Except that it isn’t. Cage somehow has been caught up in a time loop that keeps bringing him back to that rude awakening in Farell’s division. Like a video game character, when he gets killed, the system is reset and no one but he remembers that it has all happened before. Over and over, he repeats the same actions. No matter what he does, nothing changes until in the midst of battle he meets up with the war’s most decorated soldier, Rita (Emily Blunt), who looks him in the eye and says, “Come find me when you wake up.”

It feels like a nightmare, but it is not.
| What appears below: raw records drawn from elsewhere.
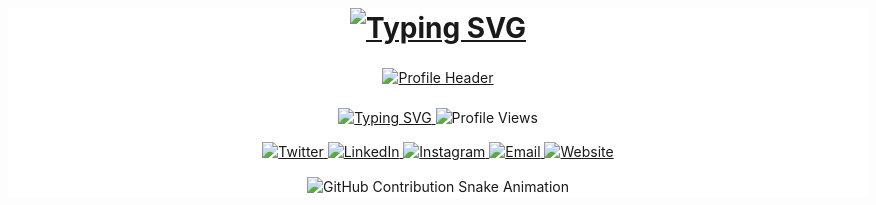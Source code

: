 # <div align="center">[![Typing SVG](https://readme-typing-svg.herokuapp.com?font=Montserrat&weight=800&size=35&pause=1000&color=6A4BF7&center=true&vCenter=true&random=false&width=600&height=70&lines=Hi+there%2C+I'm+Gloire+Mbonyi+%F0%9F%91%8B;Full+Stack+Developer;AI+Specialist;Problem+Solver)](https://git.io/typing-svg)</div>

<div align="center">
  <a href="https://gloirembonyi.com">
    <img src="https://capsule-render.vercel.app/api?type=waving&color=gradient&customColorList=12,9,5&height=300&section=header&text=Gloire%20Mbonyi&fontSize=90&fontColor=fff&animation=fadeIn&fontAlignY=38&desc=Full%20Stack%20Developer%20%7C%20AI%20Specialist%20%7C%20Tech%20Innovator&descAlignY=60&descAlign=62" width="100%" alt="Profile Header"/>
  </a>

  <br>
  <br>

  
  <a href="https://git.io/typing-svg">
    <img src="https://readme-typing-svg.demolab.com?font=Montserrat&weight=800&size=28&duration=4000&pause=1000&color=6A4BF7&center=true&vCenter=true&width=800&lines=Passionate+Software+Engineer;AI+%26+Machine+Learning+Expert;Creative+Problem+Solver;Digital+Healthcare+Solutions+Architect" alt="Typing SVG"/>
  </a>
  
  
  <img src="https://komarev.com/ghpvc/?username=gloirembonyi&style=for-the-badge&color=6A4BF7&label=PROFILE+VIEWS" alt="Profile Views"/>

  
  <p align="center">
    <a href="https://twitter.com/gloirembonyi">
      <img src="https://img.shields.io/badge/Twitter-1DA1F2?style=for-the-badge&logo=twitter&logoColor=white&labelColor=0D1117" alt="Twitter"/>
    </a>
    <a href="https://www.linkedin.com/in/gloire-mbonyi/">
      <img src="https://img.shields.io/badge/LinkedIn-0077B5?style=for-the-badge&logo=linkedin&logoColor=white&labelColor=0D1117" alt="LinkedIn"/>
    </a>
    <a href="https://www.instagram.com/gloirembonyi/">
      <img src="https://img.shields.io/badge/Instagram-E4405F?style=for-the-badge&logo=instagram&logoColor=white&labelColor=0D1117" alt="Instagram"/>
    </a>
    <a href="mailto:gloirekimba@gmail.com">
      <img src="https://img.shields.io/badge/Email-D14836?style=for-the-badge&logo=gmail&logoColor=white&labelColor=0D1117" alt="Email"/>
    </a>
    <a href="https://gloirembonyi.com">
      <img src="https://img.shields.io/badge/Portfolio-4285F4?style=for-the-badge&logo=google-chrome&logoColor=white&labelColor=0D1117" alt="Website"/>
    </a>
  </p>
</div>


<div align="center">
  <picture>
    <source media="(prefers-color-scheme: dark)" srcset="https://raw.githubusercontent.com/gloirembonyi/gloirembonyi/output/github-contribution-grid-snake-dark.svg" />
    <source media="(prefers-color-scheme: light)" srcset="https://raw.githubusercontent.com/gloirembonyi/gloirembonyi/output/github-contribution-grid-snake.svg" />
    <img alt="GitHub Contribution Snake Animation" src="https://raw.githubusercontent.com/gloirembonyi/gloirembonyi/output/github-contribution-grid-snake-dark.svg" width="100%"/>
  </picture>
</div>
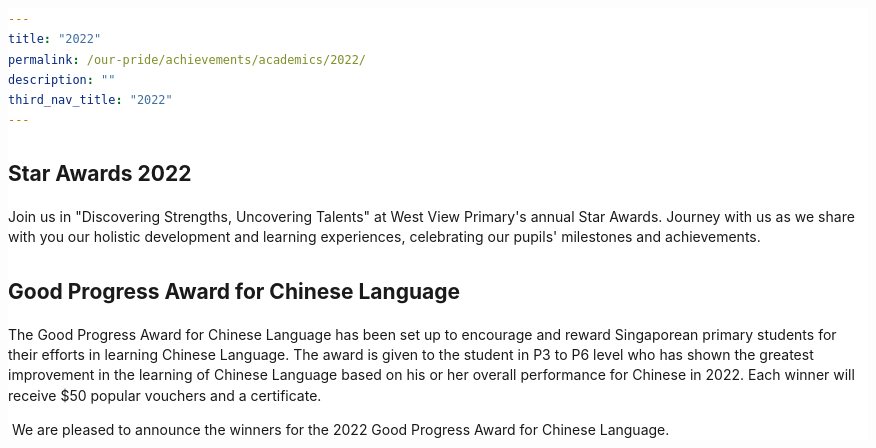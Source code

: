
 ```yaml
---
title: "2022"
permalink: /our-pride/achievements/academics/2022/
description: ""
third_nav_title: "2022"
---
```

Star Awards 2022
----------------

Join us in "Discovering Strengths, Uncovering Talents" at West View Primary's annual Star Awards. Journey with us as we share with you our holistic development and learning experiences, celebrating our pupils' milestones and achievements.

<iframe allowfullscreen="" allow="accelerometer; autoplay; clipboard-write; encrypted-media; gyroscope; picture-in-picture" frameborder="0" title="YouTube video player" src="https://www.youtube.com/embed/3l-ypt4pZEg" height="315" width="560"></iframe>

<iframe allowfullscreen="" allow="accelerometer; autoplay; clipboard-write; encrypted-media; gyroscope; picture-in-picture" frameborder="0" title="YouTube video player" src="https://www.youtube.com/embed/e_QyXlgeiv0" height="315" width="560"></iframe>

<iframe allowfullscreen="" allow="accelerometer; autoplay; clipboard-write; encrypted-media; gyroscope; picture-in-picture" frameborder="0" title="YouTube video player" src="https://www.youtube.com/embed/pz-lObYT0Os" height="315" width="560"></iframe>

Good Progress Award for Chinese Language
----------------------------------------

The Good Progress Award for Chinese Language has been set up to encourage and reward Singaporean primary students for their efforts in learning Chinese Language. The award is given to the student in P3 to P6 level who has shown the greatest improvement in the learning of Chinese Language based on his or her overall performance for Chinese in 2022. Each winner will receive $50 popular vouchers and a certificate. &nbsp;  
  
&nbsp;We are pleased to announce the winners for the 2022 Good Progress Award for Chinese Language.  
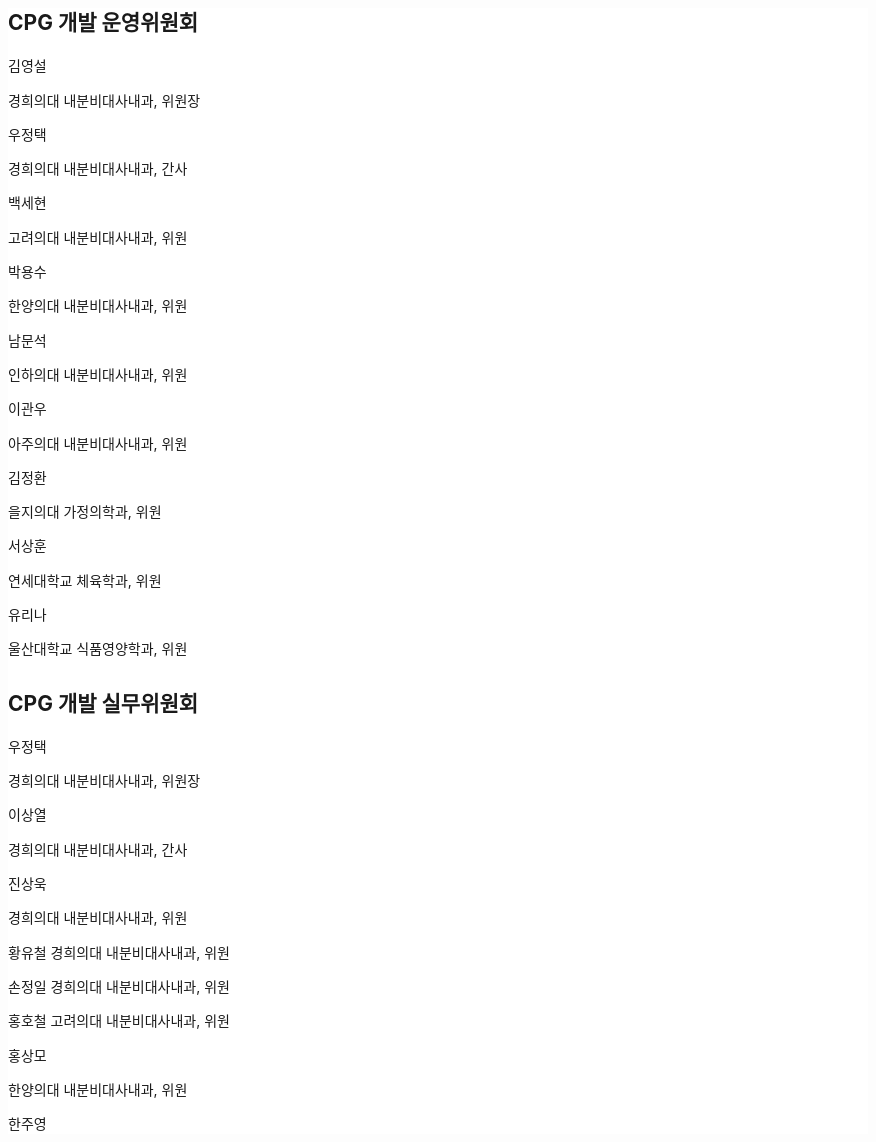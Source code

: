 ## CPG 개발 운영위원회

김영설

경희의대 내분비대사내과, 위원장

우정택

경희의대 내분비대사내과, 간사

백세현

고려의대 내분비대사내과, 위원

박용수

한양의대 내분비대사내과, 위원

남문석

인하의대 내분비대사내과, 위원

이관우

아주의대 내분비대사내과, 위원

김정환

을지의대 가정의학과, 위원

서상훈

연세대학교 체육학과, 위원

유리나

울산대학교 식품영양학과, 위원

## CPG 개발 실무위원회

우정택

경희의대 내분비대사내과, 위원장

이상열

경희의대 내분비대사내과, 간사

진상욱

경희의대 내분비대사내과, 위원

황유철 경희의대 내분비대사내과, 위원

손정일 경희의대 내분비대사내과, 위원

홍호철 고려의대 내분비대사내과, 위원

홍상모

한양의대 내분비대사내과, 위원

한주영
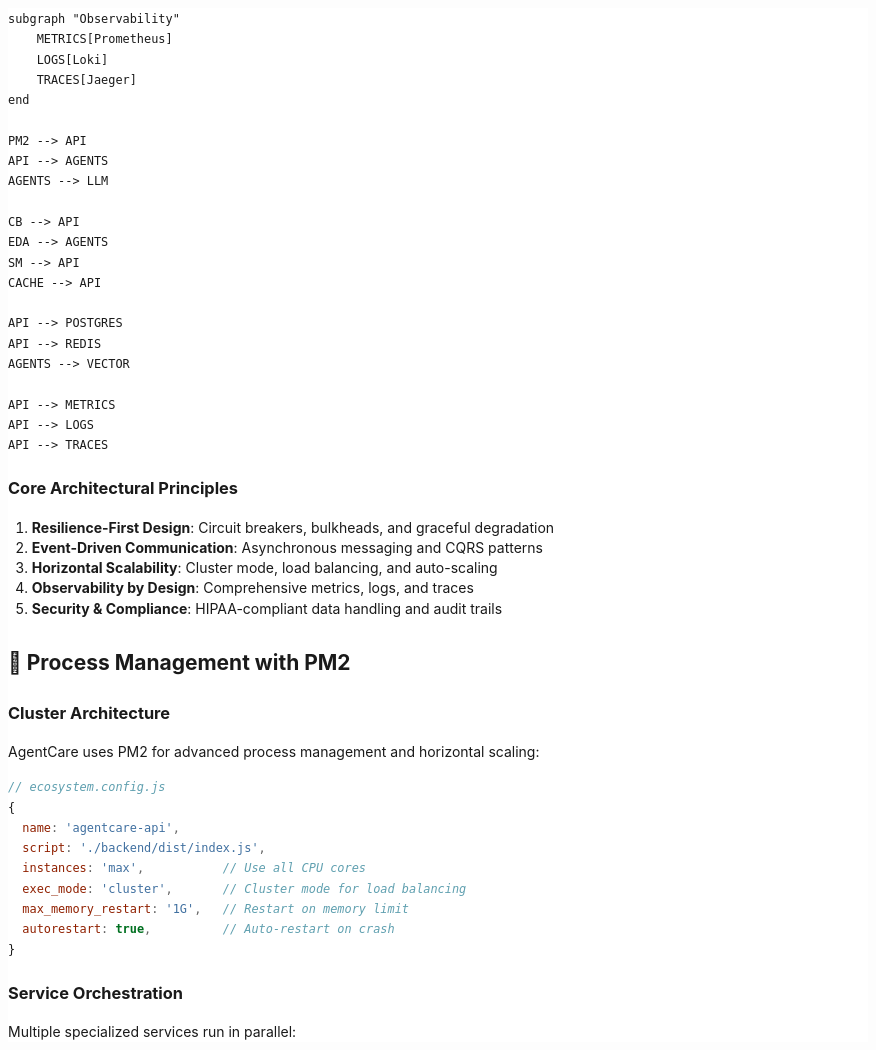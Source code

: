     subgraph "Observability"
        METRICS[Prometheus]
        LOGS[Loki]
        TRACES[Jaeger]
    end
    
    PM2 --> API
    API --> AGENTS
    AGENTS --> LLM
    
    CB --> API
    EDA --> AGENTS
    SM --> API
    CACHE --> API
    
    API --> POSTGRES
    API --> REDIS
    AGENTS --> VECTOR
    
    API --> METRICS
    API --> LOGS
    API --> TRACES
</div>

### Core Architectural Principles

1. **Resilience-First Design**: Circuit breakers, bulkheads, and graceful degradation
2. **Event-Driven Communication**: Asynchronous messaging and CQRS patterns
3. **Horizontal Scalability**: Cluster mode, load balancing, and auto-scaling
4. **Observability by Design**: Comprehensive metrics, logs, and traces
5. **Security & Compliance**: HIPAA-compliant data handling and audit trails

## 🔄 Process Management with PM2

### Cluster Architecture

AgentCare uses PM2 for advanced process management and horizontal scaling:

```javascript
// ecosystem.config.js
{
  name: 'agentcare-api',
  script: './backend/dist/index.js',
  instances: 'max',           // Use all CPU cores
  exec_mode: 'cluster',       // Cluster mode for load balancing
  max_memory_restart: '1G',   // Restart on memory limit
  autorestart: true,          // Auto-restart on crash
}
```

### Service Orchestration

Multiple specialized services run in parallel:
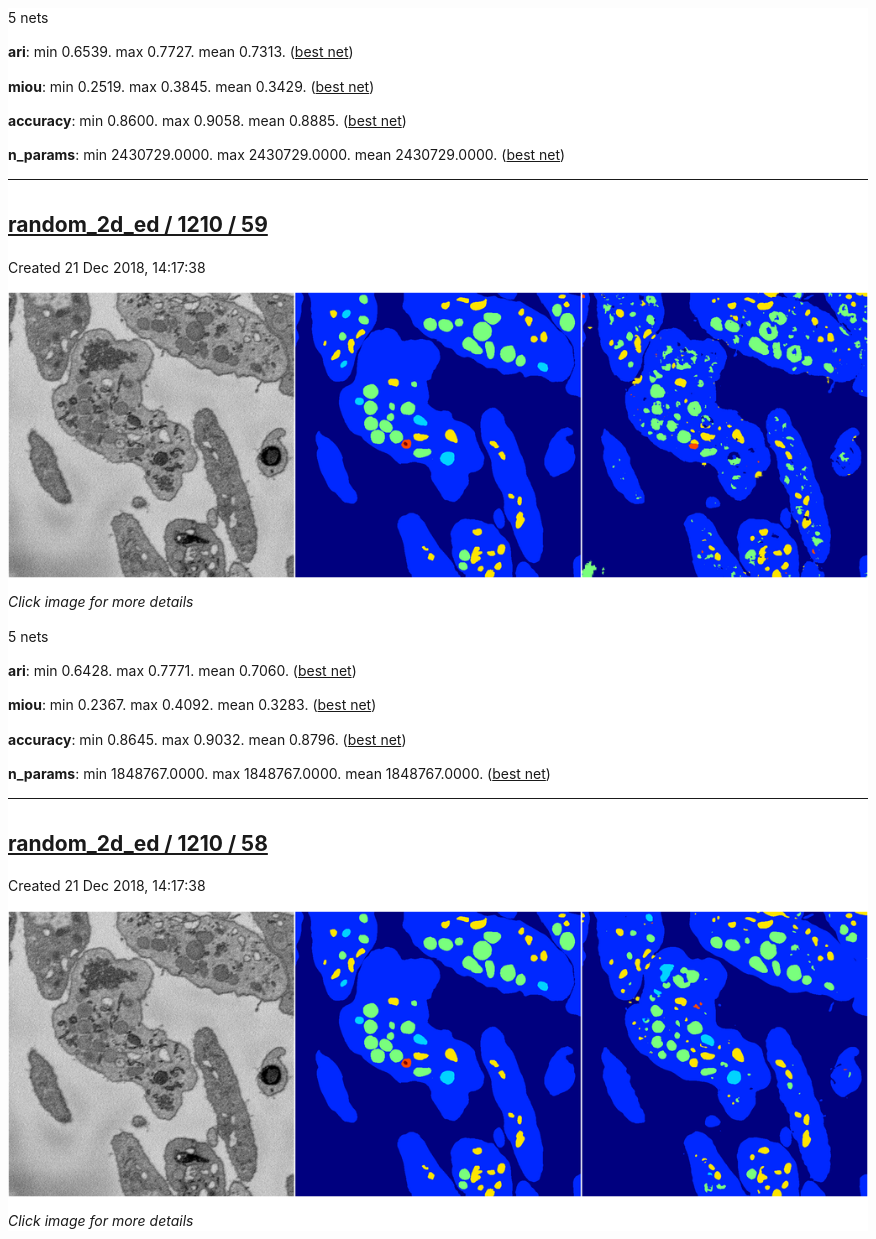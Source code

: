 5 nets

**ari**: min 0.6539. max 0.7727. mean 0.7313.  ([best net](60/0))

**miou**: min 0.2519. max 0.3845. mean 0.3429.  ([best net](60/0))

**accuracy**: min 0.8600. max 0.9058. mean 0.8885.  ([best net](60/0))

**n_params**: min 2430729.0000. max 2430729.0000. mean 2430729.0000.  ([best net](60/0))

---

<div class="summary"><a href="59"><h2>random_2d_ed / 1210 / 59</h2></a><p>Created 21 Dec 2018, 14:17:38
</p><a href="59"><img src="59/2/media/summary.png" align="center"></a><p><i>Click image for more details</i>
</p></div>

5 nets

**ari**: min 0.6428. max 0.7771. mean 0.7060.  ([best net](59/4))

**miou**: min 0.2367. max 0.4092. mean 0.3283.  ([best net](59/2))

**accuracy**: min 0.8645. max 0.9032. mean 0.8796.  ([best net](59/4))

**n_params**: min 1848767.0000. max 1848767.0000. mean 1848767.0000.  ([best net](59/0))

---

<div class="summary"><a href="58"><h2>random_2d_ed / 1210 / 58</h2></a><p>Created 21 Dec 2018, 14:17:38
</p><a href="58"><img src="58/0/media/summary.png" align="center"></a><p><i>Click image for more details</i>
</p></div>
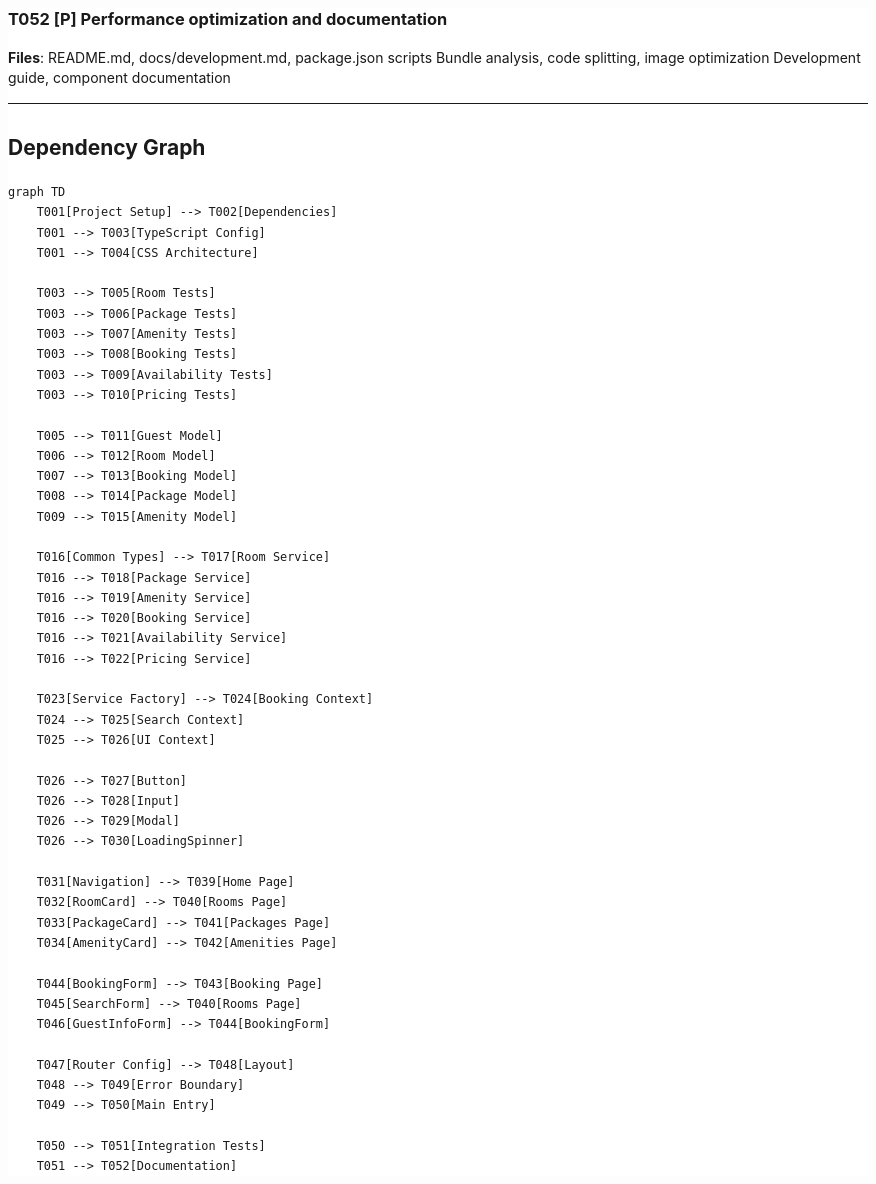 ### T052 [P] Performance optimization and documentation
**Files**: README.md, docs/development.md, package.json scripts
Bundle analysis, code splitting, image optimization
Development guide, component documentation

---

## Dependency Graph

```mermaid
graph TD
    T001[Project Setup] --> T002[Dependencies]
    T001 --> T003[TypeScript Config]
    T001 --> T004[CSS Architecture]
    
    T003 --> T005[Room Tests]
    T003 --> T006[Package Tests]
    T003 --> T007[Amenity Tests]
    T003 --> T008[Booking Tests]
    T003 --> T009[Availability Tests]
    T003 --> T010[Pricing Tests]
    
    T005 --> T011[Guest Model]
    T006 --> T012[Room Model]
    T007 --> T013[Booking Model]
    T008 --> T014[Package Model]
    T009 --> T015[Amenity Model]
    
    T016[Common Types] --> T017[Room Service]
    T016 --> T018[Package Service]
    T016 --> T019[Amenity Service]
    T016 --> T020[Booking Service]
    T016 --> T021[Availability Service]
    T016 --> T022[Pricing Service]
    
    T023[Service Factory] --> T024[Booking Context]
    T024 --> T025[Search Context]
    T025 --> T026[UI Context]
    
    T026 --> T027[Button]
    T026 --> T028[Input]
    T026 --> T029[Modal]
    T026 --> T030[LoadingSpinner]
    
    T031[Navigation] --> T039[Home Page]
    T032[RoomCard] --> T040[Rooms Page]
    T033[PackageCard] --> T041[Packages Page]
    T034[AmenityCard] --> T042[Amenities Page]
    
    T044[BookingForm] --> T043[Booking Page]
    T045[SearchForm] --> T040[Rooms Page]
    T046[GuestInfoForm] --> T044[BookingForm]
    
    T047[Router Config] --> T048[Layout]
    T048 --> T049[Error Boundary]
    T049 --> T050[Main Entry]
    
    T050 --> T051[Integration Tests]
    T051 --> T052[Documentation]
```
To explain more about what is going on would be to spoil some of this highly entertaining film’s best surprises.  Director Doug Liman and editor James Herbert are terrific at using the re-sets to add energy to the storyline rather than bogging it down.  They use different angles and pacing to help us keep it all straight, even though sometimes we follow Cage back to his original starting point and sometimes we join him well into another foray, not realizing until just the right moment how many tries it took him to get to that point.  Liman deftly plays the rinse-and-repeat familiarity for both us and Cage as comedy and as thriller as needed. Big props to the creature designers, too.  The Mimics are like lethal tumbleweeds made of razorblades, moving at hyperspeed.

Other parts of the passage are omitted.